§ Work required: Please set down each entry exactly, omitting any picture it holds.

§ Data for this task:
>>>>>

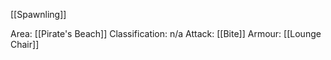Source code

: [[Spawnling]]

Area: [[Pirate's Beach]]
Classification: n/a
Attack: [[Bite]]
Armour: [[Lounge Chair]]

<<<<<

§ Solution to this problem:
Source code

: [[Spawnling]]

Area: [[Pirate's Beach]]
Classification: n/a
Attack: [[Bite]]
Armour: [[Lounge Chair]]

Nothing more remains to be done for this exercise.